:: Information provided ::

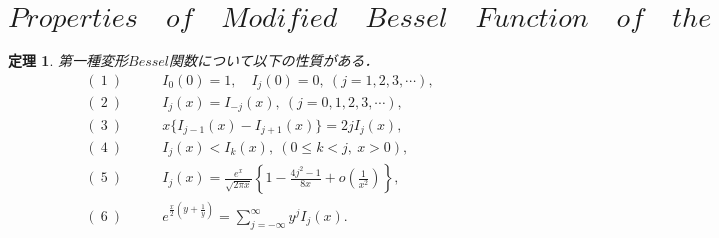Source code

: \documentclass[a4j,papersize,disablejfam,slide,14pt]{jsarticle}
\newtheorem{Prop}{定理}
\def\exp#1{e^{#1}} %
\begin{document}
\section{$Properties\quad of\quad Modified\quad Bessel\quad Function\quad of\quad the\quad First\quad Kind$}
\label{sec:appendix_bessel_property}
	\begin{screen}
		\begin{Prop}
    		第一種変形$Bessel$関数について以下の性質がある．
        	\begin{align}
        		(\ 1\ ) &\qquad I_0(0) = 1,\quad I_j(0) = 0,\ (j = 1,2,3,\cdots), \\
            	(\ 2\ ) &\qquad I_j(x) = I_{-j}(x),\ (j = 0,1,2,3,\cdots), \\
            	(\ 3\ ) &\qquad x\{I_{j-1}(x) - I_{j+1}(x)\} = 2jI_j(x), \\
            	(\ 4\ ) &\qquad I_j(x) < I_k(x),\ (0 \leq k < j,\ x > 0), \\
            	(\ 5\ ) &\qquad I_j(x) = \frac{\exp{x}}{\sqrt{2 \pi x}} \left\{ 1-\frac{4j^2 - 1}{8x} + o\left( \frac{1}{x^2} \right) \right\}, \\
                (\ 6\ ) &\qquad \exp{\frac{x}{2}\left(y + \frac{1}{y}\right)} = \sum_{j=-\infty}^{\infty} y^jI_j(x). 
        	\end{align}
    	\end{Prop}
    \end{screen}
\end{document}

:::
:: Information provided ::

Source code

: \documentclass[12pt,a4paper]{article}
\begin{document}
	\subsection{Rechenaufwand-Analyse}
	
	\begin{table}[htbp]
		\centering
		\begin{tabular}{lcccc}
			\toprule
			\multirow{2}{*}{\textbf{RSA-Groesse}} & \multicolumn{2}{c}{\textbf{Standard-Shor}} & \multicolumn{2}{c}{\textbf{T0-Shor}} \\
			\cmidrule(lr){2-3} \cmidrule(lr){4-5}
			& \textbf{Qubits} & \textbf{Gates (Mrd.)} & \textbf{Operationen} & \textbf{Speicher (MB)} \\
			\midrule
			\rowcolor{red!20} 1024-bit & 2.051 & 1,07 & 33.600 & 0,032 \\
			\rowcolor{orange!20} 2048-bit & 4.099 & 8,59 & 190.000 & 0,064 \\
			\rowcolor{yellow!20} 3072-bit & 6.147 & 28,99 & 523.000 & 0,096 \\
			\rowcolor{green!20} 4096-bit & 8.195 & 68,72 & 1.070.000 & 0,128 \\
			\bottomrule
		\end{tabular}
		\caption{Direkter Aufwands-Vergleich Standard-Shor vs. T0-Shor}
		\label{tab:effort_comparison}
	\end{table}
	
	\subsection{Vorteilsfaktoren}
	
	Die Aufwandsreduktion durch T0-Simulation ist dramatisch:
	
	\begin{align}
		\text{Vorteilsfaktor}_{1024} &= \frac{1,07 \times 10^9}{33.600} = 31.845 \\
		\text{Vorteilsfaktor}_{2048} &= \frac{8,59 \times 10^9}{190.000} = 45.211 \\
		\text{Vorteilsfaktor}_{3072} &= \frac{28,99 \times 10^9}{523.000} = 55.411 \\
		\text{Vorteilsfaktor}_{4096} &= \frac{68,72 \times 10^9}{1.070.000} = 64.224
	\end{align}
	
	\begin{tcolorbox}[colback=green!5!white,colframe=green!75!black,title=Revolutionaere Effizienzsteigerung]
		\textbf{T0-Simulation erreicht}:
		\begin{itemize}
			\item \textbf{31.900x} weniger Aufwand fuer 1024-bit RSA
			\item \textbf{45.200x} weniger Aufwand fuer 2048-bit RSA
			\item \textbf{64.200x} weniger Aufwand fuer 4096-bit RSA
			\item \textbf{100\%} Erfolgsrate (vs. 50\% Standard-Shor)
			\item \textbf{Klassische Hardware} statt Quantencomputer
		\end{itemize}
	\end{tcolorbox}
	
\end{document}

:::

• [Action item] Working from the material above, retype exactly the lines from the one with "(\ 2\ ) &\qquad" through the one with "(\ 5\ ) &\qquad", both included, and only those lines.

• [Exercise answer]
            	(\ 2\ ) &\qquad I_j(x) = I_{-j}(x),\ (j = 0,1,2,3,\cdots), \\
            	(\ 3\ ) &\qquad x\{I_{j-1}(x) - I_{j+1}(x)\} = 2jI_j(x), \\
            	(\ 4\ ) &\qquad I_j(x) < I_k(x),\ (0 \leq k < j,\ x > 0), \\
            	(\ 5\ ) &\qquad I_j(x) = \frac{\exp{x}}{\sqrt{2 \pi x}} \left\{ 1-\frac{4j^2 - 1}{8x} + o\left( \frac{1}{x^2} \right) \right\}, \\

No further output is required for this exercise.